• Provided material:
|---|

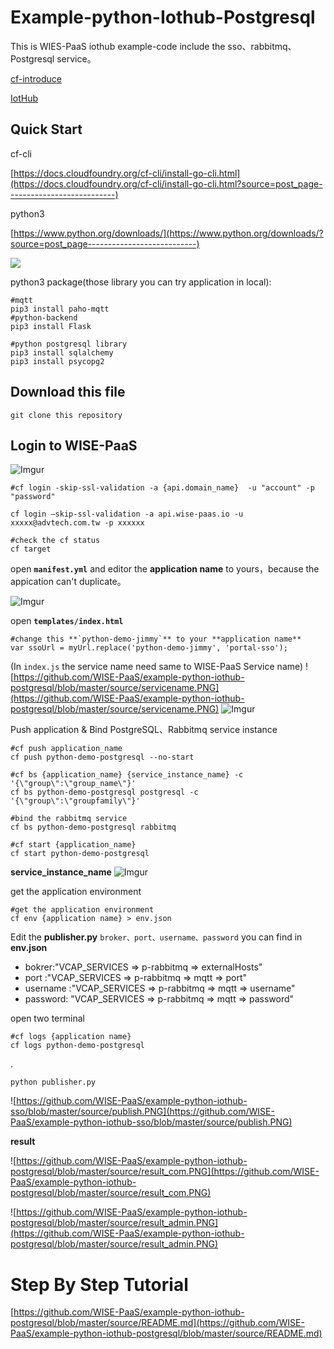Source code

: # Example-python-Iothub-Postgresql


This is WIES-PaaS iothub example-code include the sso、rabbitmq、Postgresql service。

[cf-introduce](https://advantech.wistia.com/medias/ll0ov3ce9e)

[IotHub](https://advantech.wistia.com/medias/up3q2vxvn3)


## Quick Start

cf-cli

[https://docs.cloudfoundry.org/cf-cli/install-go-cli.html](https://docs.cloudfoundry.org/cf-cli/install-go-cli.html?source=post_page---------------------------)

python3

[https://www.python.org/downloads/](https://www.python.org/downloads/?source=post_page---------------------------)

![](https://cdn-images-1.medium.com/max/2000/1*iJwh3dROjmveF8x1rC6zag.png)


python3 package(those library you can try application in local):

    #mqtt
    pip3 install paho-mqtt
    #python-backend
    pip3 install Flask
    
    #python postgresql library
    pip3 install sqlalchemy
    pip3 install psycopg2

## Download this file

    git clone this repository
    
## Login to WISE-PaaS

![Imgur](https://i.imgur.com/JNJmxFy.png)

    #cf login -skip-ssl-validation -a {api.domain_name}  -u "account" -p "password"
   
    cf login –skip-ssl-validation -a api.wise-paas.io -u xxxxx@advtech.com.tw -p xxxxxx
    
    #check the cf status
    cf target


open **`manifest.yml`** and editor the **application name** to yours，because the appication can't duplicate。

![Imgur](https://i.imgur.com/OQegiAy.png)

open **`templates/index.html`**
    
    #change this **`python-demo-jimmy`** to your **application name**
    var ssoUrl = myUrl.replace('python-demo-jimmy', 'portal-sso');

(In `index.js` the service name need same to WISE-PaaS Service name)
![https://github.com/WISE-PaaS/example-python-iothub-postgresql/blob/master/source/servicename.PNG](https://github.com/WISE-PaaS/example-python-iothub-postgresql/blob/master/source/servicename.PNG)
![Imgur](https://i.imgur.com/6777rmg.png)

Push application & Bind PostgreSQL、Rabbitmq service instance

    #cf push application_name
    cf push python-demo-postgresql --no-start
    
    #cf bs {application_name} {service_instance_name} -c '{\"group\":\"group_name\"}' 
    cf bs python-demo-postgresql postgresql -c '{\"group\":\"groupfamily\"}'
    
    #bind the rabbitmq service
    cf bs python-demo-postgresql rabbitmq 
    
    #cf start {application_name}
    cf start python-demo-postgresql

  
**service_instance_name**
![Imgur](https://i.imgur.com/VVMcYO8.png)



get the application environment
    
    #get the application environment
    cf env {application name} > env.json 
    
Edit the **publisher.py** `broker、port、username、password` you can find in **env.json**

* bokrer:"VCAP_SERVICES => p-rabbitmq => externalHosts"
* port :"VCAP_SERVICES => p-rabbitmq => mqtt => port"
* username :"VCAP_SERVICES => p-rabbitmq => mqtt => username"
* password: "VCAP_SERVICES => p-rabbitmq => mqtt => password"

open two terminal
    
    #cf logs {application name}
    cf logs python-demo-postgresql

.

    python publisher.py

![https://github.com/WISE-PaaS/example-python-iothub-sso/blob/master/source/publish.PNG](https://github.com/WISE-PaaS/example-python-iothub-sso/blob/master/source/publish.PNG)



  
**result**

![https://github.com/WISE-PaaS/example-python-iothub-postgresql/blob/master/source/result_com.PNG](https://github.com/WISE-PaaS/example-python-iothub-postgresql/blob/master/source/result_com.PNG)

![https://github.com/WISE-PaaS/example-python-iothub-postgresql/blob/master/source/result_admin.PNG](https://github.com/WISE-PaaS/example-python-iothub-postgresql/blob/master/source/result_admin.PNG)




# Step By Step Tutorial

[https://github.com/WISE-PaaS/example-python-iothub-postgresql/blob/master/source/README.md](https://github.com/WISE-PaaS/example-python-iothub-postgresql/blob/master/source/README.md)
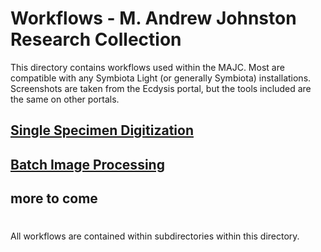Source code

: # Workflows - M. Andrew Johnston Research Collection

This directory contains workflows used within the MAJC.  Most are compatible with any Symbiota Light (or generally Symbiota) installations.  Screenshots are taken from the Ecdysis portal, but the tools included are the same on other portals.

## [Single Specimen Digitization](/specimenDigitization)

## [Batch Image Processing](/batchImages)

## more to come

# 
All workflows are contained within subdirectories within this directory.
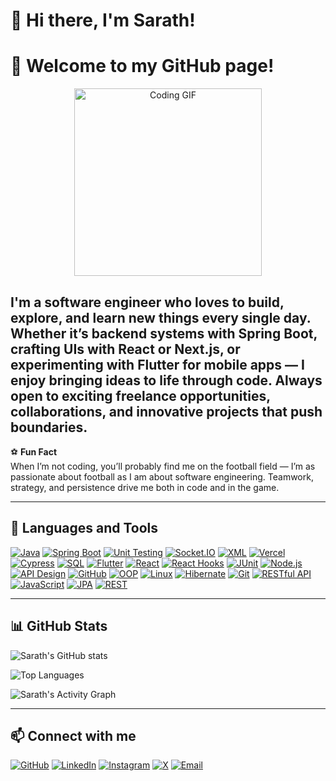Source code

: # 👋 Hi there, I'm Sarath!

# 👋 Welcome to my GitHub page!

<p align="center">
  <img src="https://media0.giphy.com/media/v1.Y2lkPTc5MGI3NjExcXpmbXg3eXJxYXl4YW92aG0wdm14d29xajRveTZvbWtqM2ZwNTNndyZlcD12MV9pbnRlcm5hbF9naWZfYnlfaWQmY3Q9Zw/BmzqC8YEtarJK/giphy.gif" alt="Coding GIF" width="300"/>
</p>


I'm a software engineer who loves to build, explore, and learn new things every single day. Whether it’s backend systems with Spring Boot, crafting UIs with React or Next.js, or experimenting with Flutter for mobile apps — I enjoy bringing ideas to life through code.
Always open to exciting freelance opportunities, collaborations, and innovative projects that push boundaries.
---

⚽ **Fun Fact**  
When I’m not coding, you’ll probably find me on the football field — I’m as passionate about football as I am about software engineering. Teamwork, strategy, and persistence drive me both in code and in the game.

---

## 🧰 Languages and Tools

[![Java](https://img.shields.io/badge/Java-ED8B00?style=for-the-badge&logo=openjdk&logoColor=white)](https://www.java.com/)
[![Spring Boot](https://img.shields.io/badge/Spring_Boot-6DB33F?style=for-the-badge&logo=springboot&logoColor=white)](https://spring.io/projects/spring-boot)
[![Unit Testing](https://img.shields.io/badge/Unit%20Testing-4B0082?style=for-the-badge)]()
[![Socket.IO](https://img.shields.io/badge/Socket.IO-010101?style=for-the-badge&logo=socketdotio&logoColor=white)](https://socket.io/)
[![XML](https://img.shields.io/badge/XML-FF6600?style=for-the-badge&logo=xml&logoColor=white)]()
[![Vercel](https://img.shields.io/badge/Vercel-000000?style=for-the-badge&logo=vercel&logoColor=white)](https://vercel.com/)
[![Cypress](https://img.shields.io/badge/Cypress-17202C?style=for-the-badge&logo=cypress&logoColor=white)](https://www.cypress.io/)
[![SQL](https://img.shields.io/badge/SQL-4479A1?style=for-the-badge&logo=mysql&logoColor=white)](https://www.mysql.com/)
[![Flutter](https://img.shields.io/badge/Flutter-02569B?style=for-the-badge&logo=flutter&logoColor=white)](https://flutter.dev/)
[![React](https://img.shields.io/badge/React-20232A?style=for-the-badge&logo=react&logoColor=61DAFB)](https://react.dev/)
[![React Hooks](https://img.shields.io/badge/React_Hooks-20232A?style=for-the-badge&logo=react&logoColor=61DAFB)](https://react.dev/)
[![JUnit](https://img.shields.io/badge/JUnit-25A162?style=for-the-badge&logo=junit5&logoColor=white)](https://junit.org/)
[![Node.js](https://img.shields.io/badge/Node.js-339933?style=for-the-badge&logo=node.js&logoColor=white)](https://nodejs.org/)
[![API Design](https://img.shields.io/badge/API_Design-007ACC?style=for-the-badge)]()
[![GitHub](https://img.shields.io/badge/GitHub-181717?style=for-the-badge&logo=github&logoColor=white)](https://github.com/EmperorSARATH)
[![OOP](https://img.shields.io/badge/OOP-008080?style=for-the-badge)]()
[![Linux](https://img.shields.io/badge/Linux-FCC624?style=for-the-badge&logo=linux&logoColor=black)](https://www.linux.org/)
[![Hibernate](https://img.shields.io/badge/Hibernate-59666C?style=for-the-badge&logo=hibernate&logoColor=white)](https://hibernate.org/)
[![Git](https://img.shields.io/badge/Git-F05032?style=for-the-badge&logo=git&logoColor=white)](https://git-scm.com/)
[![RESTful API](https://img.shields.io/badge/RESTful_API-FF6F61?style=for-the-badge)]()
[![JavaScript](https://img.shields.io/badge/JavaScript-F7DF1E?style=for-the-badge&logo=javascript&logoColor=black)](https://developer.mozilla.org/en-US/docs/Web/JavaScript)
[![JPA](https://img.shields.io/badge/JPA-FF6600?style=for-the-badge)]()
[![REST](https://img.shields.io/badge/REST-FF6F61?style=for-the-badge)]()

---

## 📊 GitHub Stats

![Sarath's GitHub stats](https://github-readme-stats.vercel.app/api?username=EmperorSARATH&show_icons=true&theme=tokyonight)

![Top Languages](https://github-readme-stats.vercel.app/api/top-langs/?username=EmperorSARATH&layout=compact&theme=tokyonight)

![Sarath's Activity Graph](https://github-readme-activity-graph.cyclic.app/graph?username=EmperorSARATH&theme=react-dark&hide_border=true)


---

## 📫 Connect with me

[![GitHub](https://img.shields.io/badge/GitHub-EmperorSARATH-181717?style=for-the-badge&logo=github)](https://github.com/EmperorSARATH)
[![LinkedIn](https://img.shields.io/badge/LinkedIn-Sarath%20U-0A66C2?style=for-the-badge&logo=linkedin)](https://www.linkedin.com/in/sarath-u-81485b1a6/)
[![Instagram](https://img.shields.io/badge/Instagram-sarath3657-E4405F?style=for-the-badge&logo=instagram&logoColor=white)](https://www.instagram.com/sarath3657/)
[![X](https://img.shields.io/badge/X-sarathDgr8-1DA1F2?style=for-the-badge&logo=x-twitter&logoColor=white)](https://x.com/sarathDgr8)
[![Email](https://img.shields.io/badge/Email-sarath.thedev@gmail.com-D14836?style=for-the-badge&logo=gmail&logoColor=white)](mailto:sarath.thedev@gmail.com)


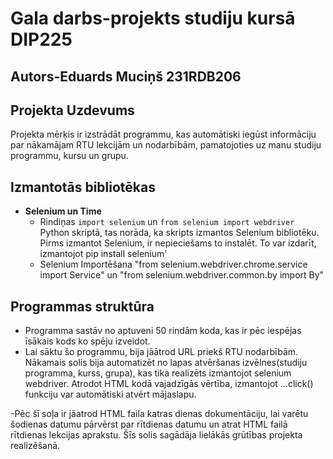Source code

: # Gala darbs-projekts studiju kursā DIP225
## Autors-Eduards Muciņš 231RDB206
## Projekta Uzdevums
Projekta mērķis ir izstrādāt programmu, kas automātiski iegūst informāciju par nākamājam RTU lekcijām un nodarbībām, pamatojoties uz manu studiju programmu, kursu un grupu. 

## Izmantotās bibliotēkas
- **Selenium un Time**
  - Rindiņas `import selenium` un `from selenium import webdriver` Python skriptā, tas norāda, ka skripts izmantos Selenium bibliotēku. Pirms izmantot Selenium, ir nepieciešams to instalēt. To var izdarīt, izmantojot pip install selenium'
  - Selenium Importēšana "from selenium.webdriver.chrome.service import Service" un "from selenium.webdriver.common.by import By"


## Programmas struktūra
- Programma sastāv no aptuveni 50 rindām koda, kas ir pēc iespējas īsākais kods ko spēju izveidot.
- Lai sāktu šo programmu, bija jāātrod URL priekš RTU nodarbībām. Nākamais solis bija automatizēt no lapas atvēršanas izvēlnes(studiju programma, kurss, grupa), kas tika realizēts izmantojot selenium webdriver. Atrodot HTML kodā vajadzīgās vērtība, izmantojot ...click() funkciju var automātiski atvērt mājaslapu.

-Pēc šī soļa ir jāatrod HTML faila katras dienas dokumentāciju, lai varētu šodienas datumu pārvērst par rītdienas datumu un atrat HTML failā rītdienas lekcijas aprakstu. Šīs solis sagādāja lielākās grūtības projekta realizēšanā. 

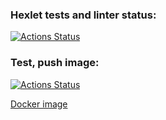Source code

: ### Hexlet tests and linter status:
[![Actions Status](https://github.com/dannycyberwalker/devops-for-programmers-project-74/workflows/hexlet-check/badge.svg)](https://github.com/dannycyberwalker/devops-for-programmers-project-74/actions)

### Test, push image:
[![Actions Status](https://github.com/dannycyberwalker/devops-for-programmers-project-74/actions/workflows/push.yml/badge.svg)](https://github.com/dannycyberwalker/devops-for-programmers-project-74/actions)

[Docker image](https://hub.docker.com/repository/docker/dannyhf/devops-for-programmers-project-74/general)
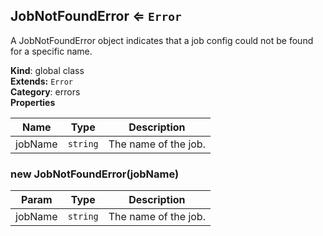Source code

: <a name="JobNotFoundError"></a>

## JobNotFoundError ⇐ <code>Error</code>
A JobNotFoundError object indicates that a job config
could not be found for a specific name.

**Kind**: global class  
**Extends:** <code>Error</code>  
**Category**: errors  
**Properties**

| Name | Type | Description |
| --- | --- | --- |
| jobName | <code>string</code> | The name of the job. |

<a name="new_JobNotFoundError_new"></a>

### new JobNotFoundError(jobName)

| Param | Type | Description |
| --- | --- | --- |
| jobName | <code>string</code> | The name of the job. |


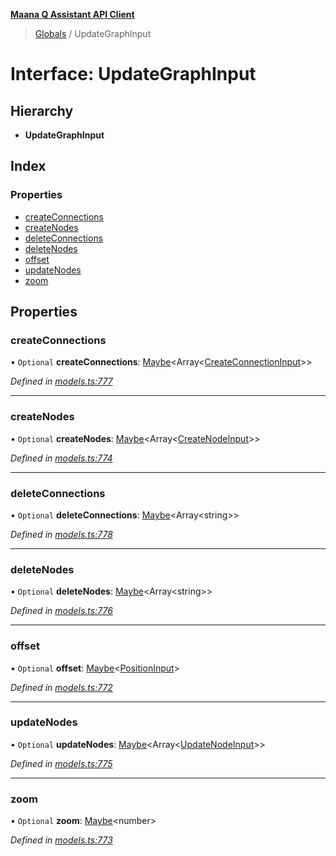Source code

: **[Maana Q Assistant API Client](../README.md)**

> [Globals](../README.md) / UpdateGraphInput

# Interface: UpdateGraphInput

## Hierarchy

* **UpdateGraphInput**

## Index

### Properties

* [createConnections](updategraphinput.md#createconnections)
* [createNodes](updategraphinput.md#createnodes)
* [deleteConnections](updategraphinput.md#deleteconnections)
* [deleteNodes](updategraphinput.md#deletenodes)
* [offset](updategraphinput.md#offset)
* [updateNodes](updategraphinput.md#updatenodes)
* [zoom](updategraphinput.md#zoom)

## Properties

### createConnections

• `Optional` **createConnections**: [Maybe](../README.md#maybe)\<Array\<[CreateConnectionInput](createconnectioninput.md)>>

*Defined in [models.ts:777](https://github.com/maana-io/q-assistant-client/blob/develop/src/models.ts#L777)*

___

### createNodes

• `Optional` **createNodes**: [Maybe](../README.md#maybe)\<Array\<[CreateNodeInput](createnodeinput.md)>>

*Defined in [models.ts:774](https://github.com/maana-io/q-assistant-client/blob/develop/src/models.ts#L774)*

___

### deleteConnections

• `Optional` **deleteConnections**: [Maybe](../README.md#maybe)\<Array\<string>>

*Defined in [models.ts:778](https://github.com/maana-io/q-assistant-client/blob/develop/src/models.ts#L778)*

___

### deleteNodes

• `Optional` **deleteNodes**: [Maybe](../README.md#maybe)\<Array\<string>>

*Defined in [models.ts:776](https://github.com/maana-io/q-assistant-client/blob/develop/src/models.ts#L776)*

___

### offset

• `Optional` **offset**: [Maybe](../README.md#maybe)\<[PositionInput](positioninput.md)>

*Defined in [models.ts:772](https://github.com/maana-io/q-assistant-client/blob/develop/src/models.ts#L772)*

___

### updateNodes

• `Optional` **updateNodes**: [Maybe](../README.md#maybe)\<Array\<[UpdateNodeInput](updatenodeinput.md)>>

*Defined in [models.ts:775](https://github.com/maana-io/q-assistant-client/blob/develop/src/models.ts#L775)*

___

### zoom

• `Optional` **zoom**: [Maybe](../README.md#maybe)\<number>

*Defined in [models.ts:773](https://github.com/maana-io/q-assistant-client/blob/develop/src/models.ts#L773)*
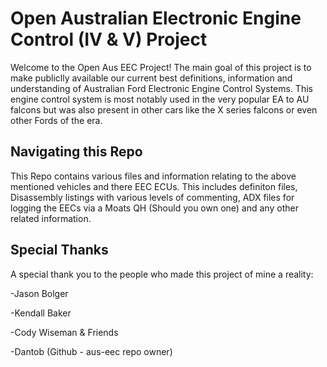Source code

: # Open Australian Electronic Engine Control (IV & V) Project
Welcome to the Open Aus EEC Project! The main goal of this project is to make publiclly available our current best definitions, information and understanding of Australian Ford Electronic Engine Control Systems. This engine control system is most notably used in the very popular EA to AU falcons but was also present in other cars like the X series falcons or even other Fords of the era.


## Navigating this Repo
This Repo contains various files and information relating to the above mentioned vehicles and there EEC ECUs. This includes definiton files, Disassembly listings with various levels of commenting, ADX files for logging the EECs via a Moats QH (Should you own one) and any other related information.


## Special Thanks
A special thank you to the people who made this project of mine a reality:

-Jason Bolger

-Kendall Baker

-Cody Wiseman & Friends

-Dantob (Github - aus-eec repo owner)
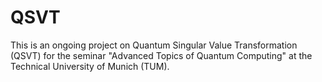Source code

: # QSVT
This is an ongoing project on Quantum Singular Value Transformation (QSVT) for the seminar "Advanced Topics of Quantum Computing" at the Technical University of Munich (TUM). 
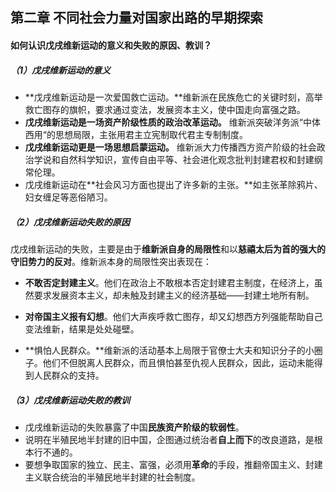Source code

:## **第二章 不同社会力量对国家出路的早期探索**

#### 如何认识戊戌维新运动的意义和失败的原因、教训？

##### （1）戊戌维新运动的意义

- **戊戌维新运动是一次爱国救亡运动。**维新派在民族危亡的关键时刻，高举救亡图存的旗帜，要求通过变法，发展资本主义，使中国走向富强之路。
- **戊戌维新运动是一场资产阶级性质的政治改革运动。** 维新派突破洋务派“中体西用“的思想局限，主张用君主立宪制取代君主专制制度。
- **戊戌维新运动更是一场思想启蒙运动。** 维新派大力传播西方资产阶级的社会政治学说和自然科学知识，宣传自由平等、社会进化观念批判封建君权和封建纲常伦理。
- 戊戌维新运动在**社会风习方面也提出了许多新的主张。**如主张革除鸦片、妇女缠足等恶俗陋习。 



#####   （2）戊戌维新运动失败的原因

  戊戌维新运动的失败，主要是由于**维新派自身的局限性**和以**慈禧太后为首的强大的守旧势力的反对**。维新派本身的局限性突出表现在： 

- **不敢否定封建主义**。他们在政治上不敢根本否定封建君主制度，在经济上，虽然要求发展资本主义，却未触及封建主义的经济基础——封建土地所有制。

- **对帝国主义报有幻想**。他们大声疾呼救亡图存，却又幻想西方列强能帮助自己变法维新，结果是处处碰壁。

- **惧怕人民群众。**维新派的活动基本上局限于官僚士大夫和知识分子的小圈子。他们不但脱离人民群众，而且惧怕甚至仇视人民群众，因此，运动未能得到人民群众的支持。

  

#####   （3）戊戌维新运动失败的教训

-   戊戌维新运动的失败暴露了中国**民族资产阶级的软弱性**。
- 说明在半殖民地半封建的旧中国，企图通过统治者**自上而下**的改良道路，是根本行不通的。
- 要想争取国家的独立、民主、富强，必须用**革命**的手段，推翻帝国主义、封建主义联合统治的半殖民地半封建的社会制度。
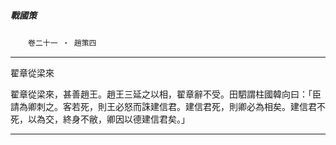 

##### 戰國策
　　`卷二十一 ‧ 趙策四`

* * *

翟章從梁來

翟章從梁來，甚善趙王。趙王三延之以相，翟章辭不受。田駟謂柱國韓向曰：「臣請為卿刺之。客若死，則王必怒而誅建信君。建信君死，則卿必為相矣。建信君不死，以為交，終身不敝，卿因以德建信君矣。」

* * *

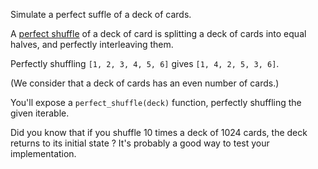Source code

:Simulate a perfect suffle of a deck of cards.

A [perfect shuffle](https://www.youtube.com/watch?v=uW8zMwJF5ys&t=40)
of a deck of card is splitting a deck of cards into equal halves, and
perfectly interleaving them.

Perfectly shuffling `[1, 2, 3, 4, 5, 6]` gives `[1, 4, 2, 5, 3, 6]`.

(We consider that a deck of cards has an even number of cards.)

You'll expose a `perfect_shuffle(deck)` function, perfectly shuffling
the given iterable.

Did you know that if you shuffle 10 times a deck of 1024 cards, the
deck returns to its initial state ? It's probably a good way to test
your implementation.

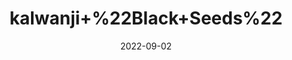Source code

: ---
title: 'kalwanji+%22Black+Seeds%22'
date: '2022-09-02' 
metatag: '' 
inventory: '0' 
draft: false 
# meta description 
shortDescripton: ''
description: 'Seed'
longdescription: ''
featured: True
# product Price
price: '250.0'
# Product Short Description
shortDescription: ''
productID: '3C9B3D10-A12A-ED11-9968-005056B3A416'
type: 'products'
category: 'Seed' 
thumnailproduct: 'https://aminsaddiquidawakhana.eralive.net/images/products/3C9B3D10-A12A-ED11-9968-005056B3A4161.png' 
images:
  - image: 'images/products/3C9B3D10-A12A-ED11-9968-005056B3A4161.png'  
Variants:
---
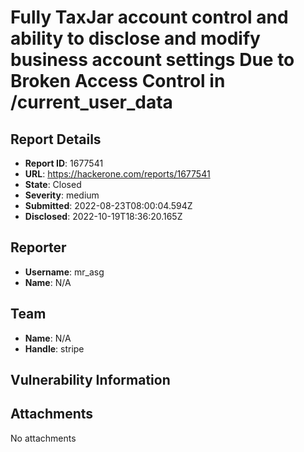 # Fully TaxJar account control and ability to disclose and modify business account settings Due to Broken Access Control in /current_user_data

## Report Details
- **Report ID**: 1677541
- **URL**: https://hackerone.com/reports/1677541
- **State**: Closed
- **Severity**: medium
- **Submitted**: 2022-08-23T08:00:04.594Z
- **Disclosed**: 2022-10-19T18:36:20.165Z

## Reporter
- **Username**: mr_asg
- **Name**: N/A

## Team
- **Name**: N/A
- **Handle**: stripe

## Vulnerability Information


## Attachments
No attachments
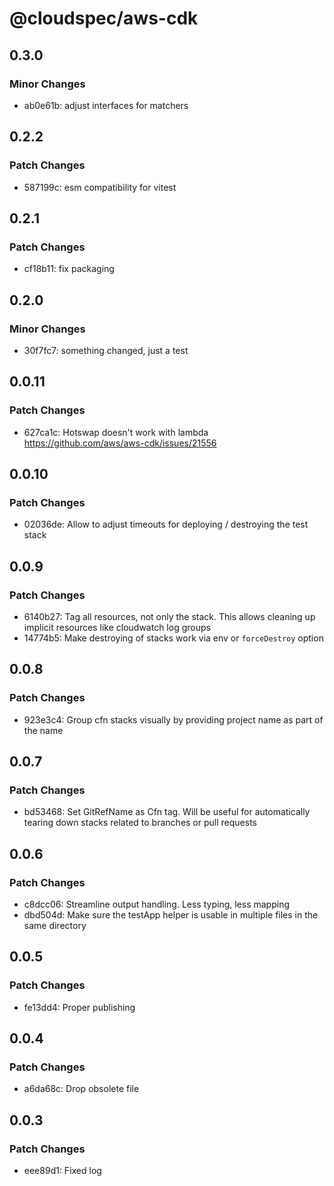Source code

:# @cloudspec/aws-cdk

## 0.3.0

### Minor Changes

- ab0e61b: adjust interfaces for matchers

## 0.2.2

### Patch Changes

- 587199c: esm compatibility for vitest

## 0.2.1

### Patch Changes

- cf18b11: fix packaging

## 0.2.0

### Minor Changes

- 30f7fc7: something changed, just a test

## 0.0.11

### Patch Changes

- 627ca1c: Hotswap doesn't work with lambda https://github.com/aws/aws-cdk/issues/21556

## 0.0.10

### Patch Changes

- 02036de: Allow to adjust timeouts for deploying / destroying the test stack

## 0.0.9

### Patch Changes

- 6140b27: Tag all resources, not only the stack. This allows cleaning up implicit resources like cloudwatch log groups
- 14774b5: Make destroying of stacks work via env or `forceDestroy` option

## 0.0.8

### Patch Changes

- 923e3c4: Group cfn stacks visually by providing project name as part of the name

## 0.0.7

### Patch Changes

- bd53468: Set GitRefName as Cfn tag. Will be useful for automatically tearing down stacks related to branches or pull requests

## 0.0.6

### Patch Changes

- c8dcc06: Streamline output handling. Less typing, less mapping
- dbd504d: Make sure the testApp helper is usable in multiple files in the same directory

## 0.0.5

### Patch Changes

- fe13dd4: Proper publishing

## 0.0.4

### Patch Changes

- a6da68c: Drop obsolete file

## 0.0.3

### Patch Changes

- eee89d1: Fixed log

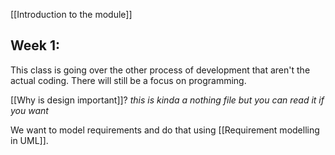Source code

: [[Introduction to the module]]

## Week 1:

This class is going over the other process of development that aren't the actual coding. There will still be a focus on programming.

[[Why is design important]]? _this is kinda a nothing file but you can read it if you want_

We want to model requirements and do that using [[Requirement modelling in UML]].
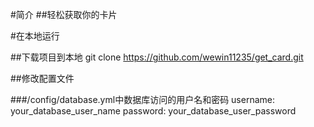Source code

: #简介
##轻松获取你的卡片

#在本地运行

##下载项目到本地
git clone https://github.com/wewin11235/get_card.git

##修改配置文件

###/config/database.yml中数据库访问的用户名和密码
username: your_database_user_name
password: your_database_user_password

|---|

• What the exercise asks: Count the lines above that contain the word "from". Write only the number.

• Task output: 3